[Records excerpted from a collection]
[Start of Attachment]

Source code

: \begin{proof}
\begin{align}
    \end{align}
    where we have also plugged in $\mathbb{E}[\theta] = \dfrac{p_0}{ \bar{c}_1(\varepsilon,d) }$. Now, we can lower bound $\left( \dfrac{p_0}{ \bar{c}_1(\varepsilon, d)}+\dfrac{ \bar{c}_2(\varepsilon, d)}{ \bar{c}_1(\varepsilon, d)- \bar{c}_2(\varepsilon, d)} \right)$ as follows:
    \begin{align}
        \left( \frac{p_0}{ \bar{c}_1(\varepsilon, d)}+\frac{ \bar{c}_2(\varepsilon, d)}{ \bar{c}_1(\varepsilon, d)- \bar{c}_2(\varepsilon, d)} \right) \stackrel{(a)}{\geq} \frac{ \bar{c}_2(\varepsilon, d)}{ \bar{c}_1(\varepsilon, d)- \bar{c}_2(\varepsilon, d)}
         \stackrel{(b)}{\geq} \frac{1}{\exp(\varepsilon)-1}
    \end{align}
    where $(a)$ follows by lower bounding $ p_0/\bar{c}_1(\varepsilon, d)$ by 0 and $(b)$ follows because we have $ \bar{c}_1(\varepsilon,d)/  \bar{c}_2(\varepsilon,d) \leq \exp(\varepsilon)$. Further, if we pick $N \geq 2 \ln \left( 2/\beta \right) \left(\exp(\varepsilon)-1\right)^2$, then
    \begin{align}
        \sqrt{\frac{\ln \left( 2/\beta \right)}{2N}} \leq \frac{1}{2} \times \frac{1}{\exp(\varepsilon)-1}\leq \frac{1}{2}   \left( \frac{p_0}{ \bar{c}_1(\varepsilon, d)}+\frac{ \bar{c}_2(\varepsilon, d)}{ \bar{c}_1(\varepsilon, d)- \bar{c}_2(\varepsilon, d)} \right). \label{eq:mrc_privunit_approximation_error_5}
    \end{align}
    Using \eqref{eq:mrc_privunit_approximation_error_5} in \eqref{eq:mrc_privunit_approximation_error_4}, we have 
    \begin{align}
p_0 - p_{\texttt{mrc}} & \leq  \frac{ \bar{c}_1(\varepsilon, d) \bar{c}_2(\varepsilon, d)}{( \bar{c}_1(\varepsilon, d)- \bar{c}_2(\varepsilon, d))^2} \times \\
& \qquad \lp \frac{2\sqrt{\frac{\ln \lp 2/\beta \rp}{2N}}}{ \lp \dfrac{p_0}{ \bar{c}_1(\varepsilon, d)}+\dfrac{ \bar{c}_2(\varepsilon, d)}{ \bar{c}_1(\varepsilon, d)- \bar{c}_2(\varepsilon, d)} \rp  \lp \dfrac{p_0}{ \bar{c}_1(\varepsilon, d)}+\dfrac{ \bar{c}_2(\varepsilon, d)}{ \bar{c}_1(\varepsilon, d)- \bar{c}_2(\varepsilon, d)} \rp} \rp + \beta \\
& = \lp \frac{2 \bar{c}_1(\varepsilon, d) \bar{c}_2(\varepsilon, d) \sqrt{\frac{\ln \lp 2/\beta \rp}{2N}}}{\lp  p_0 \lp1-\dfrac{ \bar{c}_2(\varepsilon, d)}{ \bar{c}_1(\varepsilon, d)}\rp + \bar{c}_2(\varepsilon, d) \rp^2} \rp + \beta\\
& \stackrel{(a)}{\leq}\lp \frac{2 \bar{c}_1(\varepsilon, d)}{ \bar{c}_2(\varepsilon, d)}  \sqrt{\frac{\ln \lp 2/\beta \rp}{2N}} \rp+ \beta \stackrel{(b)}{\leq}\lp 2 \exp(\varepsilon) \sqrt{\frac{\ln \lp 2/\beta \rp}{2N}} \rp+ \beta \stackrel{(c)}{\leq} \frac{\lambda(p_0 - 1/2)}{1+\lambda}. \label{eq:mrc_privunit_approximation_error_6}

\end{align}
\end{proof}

[End of Attachment]

The reply must repeat all of the records precisely.

Source code

: \begin{proof}
\begin{align}
    \end{align}
    where we have also plugged in $\mathbb{E}[\theta] = \dfrac{p_0}{ \bar{c}_1(\varepsilon,d) }$. Now, we can lower bound $\left( \dfrac{p_0}{ \bar{c}_1(\varepsilon, d)}+\dfrac{ \bar{c}_2(\varepsilon, d)}{ \bar{c}_1(\varepsilon, d)- \bar{c}_2(\varepsilon, d)} \right)$ as follows:
    \begin{align}
        \left( \frac{p_0}{ \bar{c}_1(\varepsilon, d)}+\frac{ \bar{c}_2(\varepsilon, d)}{ \bar{c}_1(\varepsilon, d)- \bar{c}_2(\varepsilon, d)} \right) \stackrel{(a)}{\geq} \frac{ \bar{c}_2(\varepsilon, d)}{ \bar{c}_1(\varepsilon, d)- \bar{c}_2(\varepsilon, d)}
         \stackrel{(b)}{\geq} \frac{1}{\exp(\varepsilon)-1}
    \end{align}
    where $(a)$ follows by lower bounding $ p_0/\bar{c}_1(\varepsilon, d)$ by 0 and $(b)$ follows because we have $ \bar{c}_1(\varepsilon,d)/  \bar{c}_2(\varepsilon,d) \leq \exp(\varepsilon)$. Further, if we pick $N \geq 2 \ln \left( 2/\beta \right) \left(\exp(\varepsilon)-1\right)^2$, then
    \begin{align}
        \sqrt{\frac{\ln \left( 2/\beta \right)}{2N}} \leq \frac{1}{2} \times \frac{1}{\exp(\varepsilon)-1}\leq \frac{1}{2}   \left( \frac{p_0}{ \bar{c}_1(\varepsilon, d)}+\frac{ \bar{c}_2(\varepsilon, d)}{ \bar{c}_1(\varepsilon, d)- \bar{c}_2(\varepsilon, d)} \right). \label{eq:mrc_privunit_approximation_error_5}
    \end{align}
    Using \eqref{eq:mrc_privunit_approximation_error_5} in \eqref{eq:mrc_privunit_approximation_error_4}, we have 
    \begin{align}
p_0 - p_{\texttt{mrc}} & \leq  \frac{ \bar{c}_1(\varepsilon, d) \bar{c}_2(\varepsilon, d)}{( \bar{c}_1(\varepsilon, d)- \bar{c}_2(\varepsilon, d))^2} \times \\
& \qquad \lp \frac{2\sqrt{\frac{\ln \lp 2/\beta \rp}{2N}}}{ \lp \dfrac{p_0}{ \bar{c}_1(\varepsilon, d)}+\dfrac{ \bar{c}_2(\varepsilon, d)}{ \bar{c}_1(\varepsilon, d)- \bar{c}_2(\varepsilon, d)} \rp  \lp \dfrac{p_0}{ \bar{c}_1(\varepsilon, d)}+\dfrac{ \bar{c}_2(\varepsilon, d)}{ \bar{c}_1(\varepsilon, d)- \bar{c}_2(\varepsilon, d)} \rp} \rp + \beta \\
& = \lp \frac{2 \bar{c}_1(\varepsilon, d) \bar{c}_2(\varepsilon, d) \sqrt{\frac{\ln \lp 2/\beta \rp}{2N}}}{\lp  p_0 \lp1-\dfrac{ \bar{c}_2(\varepsilon, d)}{ \bar{c}_1(\varepsilon, d)}\rp + \bar{c}_2(\varepsilon, d) \rp^2} \rp + \beta\\
& \stackrel{(a)}{\leq}\lp \frac{2 \bar{c}_1(\varepsilon, d)}{ \bar{c}_2(\varepsilon, d)}  \sqrt{\frac{\ln \lp 2/\beta \rp}{2N}} \rp+ \beta \stackrel{(b)}{\leq}\lp 2 \exp(\varepsilon) \sqrt{\frac{\ln \lp 2/\beta \rp}{2N}} \rp+ \beta \stackrel{(c)}{\leq} \frac{\lambda(p_0 - 1/2)}{1+\lambda}. \label{eq:mrc_privunit_approximation_error_6}

\end{align}
\end{proof}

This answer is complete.